I have a 2.5 G planted tank for bettas.

I had a dragonscale B. splendens that I kept in there with some Boraras brigittae rasboras. B. brigittae is a very small rasbora that comes from marshy aquatic habitats that also play host to species in the genus Betta.

The plan for the tank was to have three of the rasboras and one dragonscale (the one in question was rather small). 

Then during an exam week the filter broke, and all the fish died. T^T

I went out and bought a better filter, which is performing much better. There's one P. reticulata fancy guppy in there right now, but that was mainly just to help make sure my nitrogen cycle remained intact while I had no fish. 

The new plan is to get a few more of the rasbora and either pair them with other small fish from a similar biotope, or some Trichopsis pumila, or some other small Osphronemid/Nandid/Anabantid fish from a marshy biotope.

Astraldisaster, if I recall, you live in Oregon. I do too, and there's a really great fish store in Portland called The Wet Spot; they have higher prices on things in general, but they have the largest selection of freshwater fish for miles and miles; I've never counted, but they've gotta have nearly 1000 species/varieties in stock at any given time. 

They have a wider selection of fish that might wind up being better suited for life with a betta and might be more interesting to boot; here's a link to their fish list:

http://wetspottropicalfish.com/index.php?option=com_content&view=article&id=51&Itemid=64  (it's updated weekly on the weekend)

Also, if I like something there, I usually go here to look it up:

www.seriouslyfish.com

This is a fantastic and seemingly poorly known website that has a large and very well-kept encyclopedia of freshwater fish kept in aquaria; simply look up the sci. name of the species you wish to know more about and you'll find what you need.

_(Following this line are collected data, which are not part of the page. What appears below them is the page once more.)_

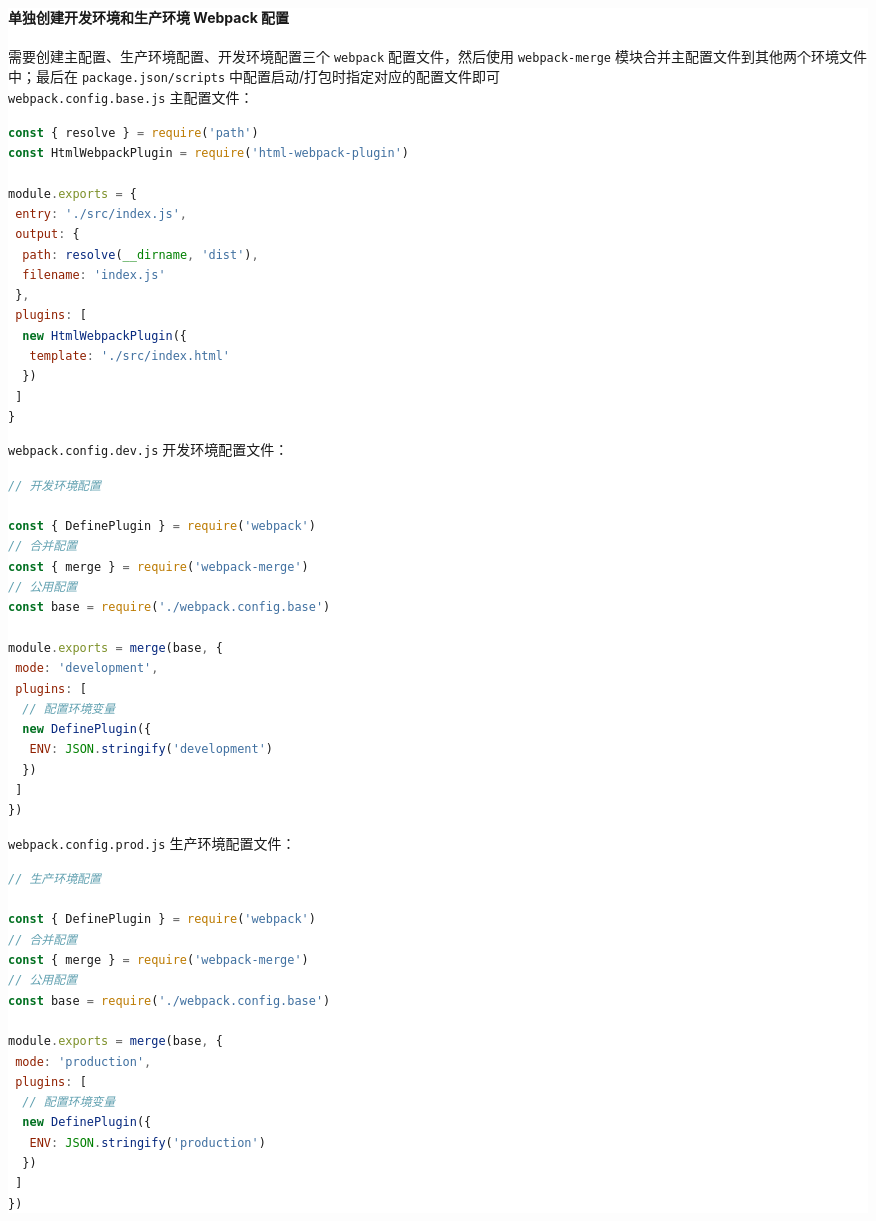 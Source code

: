 #### 单独创建开发环境和生产环境 Webpack 配置

需要创建主配置、生产环境配置、开发环境配置三个 `webpack` 配置文件，然后使用 `webpack-merge` 模块合并主配置文件到其他两个环境文件中；最后在 `package.json/scripts` 中配置启动/打包时指定对应的配置文件即可<br>
`webpack.config.base.js` 主配置文件：

```javascript
const { resolve } = require('path')
const HtmlWebpackPlugin = require('html-webpack-plugin')

module.exports = {
 entry: './src/index.js',
 output: {
  path: resolve(__dirname, 'dist'),
  filename: 'index.js'
 },
 plugins: [
  new HtmlWebpackPlugin({
   template: './src/index.html'
  })
 ]
}
```

`webpack.config.dev.js` 开发环境配置文件：

```javascript
// 开发环境配置

const { DefinePlugin } = require('webpack')
// 合并配置
const { merge } = require('webpack-merge')
// 公用配置
const base = require('./webpack.config.base')

module.exports = merge(base, {
 mode: 'development',
 plugins: [
  // 配置环境变量
  new DefinePlugin({
   ENV: JSON.stringify('development')
  })
 ]
})
```

`webpack.config.prod.js` 生产环境配置文件：

```javascript
// 生产环境配置

const { DefinePlugin } = require('webpack')
// 合并配置
const { merge } = require('webpack-merge')
// 公用配置
const base = require('./webpack.config.base')

module.exports = merge(base, {
 mode: 'production',
 plugins: [
  // 配置环境变量
  new DefinePlugin({
   ENV: JSON.stringify('production')
  })
 ]
})
```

As for your fish, I would get a 5 gallon tank with a small filter (I usually look up reviews of the product to see if I can find anything about it before buying) and some floramax plant substrate for the bottom; then I would buy some Cryptocoryne undulata and a smallish piece of mopani wood, plus some Anubias barteri nana and some Microsorum pteropus. Plant the C. undulata in the substrate and use rubber bands to tie the other two plants onto the wood, relatively far from one another and reasonably deep so that they won't grow out of the water. The C. undulata should grow alright in the bottom and the two other plants are epiphytic and should attach to the wood in a few weeks to a month or so depending on light and nutrients. I use some seachem Flourish fertilizer, which seems to help them out a little. You might also want to use a compact flourescent bulb to provide light for the plants. Java moss would be another epiphyte that you could add to the tank, and frogbit or water lettuce would make for nice floating plants to help support the marsh fish's lower light preferences.


----------



## argolupin (Apr 28, 2012)

astraldisaster said:


> Thanks! So they do okay in 2.5 gallons or less, eh? In that case, I'm considering this tank, this one (more expensive, but seems like better quality), or maybe even this one (smaller, but seems like a good deal).
> 
> Do you add a heater for your bettas?


i think your best bet is going to be the fluval tank.  i worked for petsmart for awhile and the first and the last tank you listed kept getting returned for being broken ir filters not working.  if you are doing a 5 gallon tank i would put in a cory cat fish to eat any food that hits the bottom or some ghost shrimp which will help with food on the bottom and alge(or both)  i have my betta in  my 20 comminuty tank.  just watch if you have any guppies in there or anything with fancy tails as bettas nip fancy tails.  my one betta in a vase ( i am working on ideas for wedding centerpieces and i love bettas so they would always have a home) does great without a heeater but if the watter feels a little cold they make betta heaters now.


----------



## Obelisk (Apr 28, 2012)

I don't think the fish will do well long-term at 70 F. Bettas come from a warm, tropical climate. I wouldn't keep them in anything less than the high 70's F (I have mine at 80-81 F). 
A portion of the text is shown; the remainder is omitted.